Analysis in vivo of factors affecting the control of transcription initiation at promoters containing target sites for trp repressor.

An investigation of repression in the trp system of Escherichia coli was undertaken using operon fusions and plasmids constructed via recombinant DNA technology. The promoters of the trp operon and the trpR gene were fused to lacZ, enabling the activity of these promoters to be evaluated under various conditions through measurements of beta-galactosidase production. In confirmation of earlier studies, the trpR gene was shown to be regulated autogenously. This control feature of the trp system was found to maintain intracellular Trp repressor protein at essentially invariant levels under most conditions studied.

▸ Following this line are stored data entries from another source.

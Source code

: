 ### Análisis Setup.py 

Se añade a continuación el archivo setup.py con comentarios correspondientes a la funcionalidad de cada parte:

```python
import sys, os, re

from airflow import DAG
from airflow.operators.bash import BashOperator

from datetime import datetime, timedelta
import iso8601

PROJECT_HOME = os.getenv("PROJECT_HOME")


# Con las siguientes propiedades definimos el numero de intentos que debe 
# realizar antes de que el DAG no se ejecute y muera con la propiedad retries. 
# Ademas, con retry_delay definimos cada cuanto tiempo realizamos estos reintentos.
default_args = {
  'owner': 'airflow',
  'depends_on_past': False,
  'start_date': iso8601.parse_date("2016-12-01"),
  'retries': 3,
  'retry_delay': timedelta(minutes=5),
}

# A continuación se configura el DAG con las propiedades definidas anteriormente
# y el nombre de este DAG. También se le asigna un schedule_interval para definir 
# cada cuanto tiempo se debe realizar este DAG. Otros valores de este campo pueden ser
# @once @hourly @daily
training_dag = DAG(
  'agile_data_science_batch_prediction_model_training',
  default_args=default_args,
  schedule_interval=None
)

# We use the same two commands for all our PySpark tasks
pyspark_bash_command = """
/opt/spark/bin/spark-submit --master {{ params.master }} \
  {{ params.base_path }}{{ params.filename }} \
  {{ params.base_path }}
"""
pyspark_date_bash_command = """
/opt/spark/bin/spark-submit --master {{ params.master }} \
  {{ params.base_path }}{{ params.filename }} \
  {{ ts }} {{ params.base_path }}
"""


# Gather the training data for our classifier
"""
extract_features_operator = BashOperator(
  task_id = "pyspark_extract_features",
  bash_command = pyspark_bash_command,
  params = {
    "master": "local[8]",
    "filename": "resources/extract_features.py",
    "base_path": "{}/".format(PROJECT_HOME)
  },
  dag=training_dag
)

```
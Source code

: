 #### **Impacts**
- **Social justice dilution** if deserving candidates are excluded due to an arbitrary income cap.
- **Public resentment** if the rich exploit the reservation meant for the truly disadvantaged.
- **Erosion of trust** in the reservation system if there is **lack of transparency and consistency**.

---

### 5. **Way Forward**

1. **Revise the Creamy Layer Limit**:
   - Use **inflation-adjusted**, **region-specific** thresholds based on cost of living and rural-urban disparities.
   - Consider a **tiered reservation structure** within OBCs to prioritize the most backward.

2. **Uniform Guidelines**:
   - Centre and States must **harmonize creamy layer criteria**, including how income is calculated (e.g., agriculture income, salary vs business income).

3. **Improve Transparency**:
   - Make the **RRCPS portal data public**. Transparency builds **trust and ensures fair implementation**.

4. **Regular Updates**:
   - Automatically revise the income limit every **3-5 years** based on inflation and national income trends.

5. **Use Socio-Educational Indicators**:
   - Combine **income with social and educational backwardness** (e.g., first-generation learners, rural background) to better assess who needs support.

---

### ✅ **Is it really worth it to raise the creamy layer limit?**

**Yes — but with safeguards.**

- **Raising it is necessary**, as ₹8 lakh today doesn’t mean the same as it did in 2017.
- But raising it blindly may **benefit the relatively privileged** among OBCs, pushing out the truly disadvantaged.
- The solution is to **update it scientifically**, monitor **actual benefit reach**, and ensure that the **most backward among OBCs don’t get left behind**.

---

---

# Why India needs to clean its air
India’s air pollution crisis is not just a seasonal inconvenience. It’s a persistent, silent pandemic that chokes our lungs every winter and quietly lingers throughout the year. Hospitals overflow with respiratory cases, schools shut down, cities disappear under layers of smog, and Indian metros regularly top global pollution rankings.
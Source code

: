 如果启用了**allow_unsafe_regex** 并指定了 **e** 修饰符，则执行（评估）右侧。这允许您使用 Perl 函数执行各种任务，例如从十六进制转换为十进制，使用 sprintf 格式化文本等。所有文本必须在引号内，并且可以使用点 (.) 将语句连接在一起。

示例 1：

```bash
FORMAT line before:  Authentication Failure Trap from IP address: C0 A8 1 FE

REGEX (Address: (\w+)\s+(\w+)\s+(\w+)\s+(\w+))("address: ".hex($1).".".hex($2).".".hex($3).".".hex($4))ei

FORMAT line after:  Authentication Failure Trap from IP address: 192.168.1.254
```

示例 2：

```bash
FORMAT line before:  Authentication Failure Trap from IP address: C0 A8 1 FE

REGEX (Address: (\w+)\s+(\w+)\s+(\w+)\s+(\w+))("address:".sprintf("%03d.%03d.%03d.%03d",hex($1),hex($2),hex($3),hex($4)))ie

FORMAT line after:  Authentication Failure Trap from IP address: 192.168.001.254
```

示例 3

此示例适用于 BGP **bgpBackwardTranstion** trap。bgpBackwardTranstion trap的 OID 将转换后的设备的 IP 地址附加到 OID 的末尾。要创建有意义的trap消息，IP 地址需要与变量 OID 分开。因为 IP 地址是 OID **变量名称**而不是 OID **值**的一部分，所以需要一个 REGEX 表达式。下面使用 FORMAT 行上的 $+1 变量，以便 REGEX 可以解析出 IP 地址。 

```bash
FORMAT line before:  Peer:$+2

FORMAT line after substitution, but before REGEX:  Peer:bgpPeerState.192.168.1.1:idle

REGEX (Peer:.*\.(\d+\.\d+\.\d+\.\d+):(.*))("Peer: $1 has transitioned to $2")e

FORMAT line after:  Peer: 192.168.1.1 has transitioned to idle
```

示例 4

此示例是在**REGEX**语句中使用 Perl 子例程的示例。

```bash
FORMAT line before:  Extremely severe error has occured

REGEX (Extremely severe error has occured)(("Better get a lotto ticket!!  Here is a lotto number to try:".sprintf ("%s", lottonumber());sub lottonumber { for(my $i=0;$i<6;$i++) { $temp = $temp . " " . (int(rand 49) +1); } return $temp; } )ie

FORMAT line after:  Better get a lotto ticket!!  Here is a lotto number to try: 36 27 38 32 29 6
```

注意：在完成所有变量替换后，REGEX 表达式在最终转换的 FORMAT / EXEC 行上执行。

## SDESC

Increasing the trpR+ gene dosage did not significantly elevate Trp repressor protein levels, nor did the introduction of additional operator "sinks" result in significantly decreased levels of Trp repressor protein. Definite alterations in intracellular Trp repressor protein levels were achieved only by subverting the normal trpR regulatory elements. The placement of the lacUV5 or the lambda PL promoters upstream of the trpR gene resulted in significant increases in repression of the trp system. Substituting the primary trp promoter/operator for the native trpR promoter/operator resulted in an altered regulatory response of the trp system to tryptophan limitation or excess. The regulation of the trpR gene effectively imparts a broad range of expression to the trp operon in a manner finely attuned to fluctuations in intracellular tryptophan levels.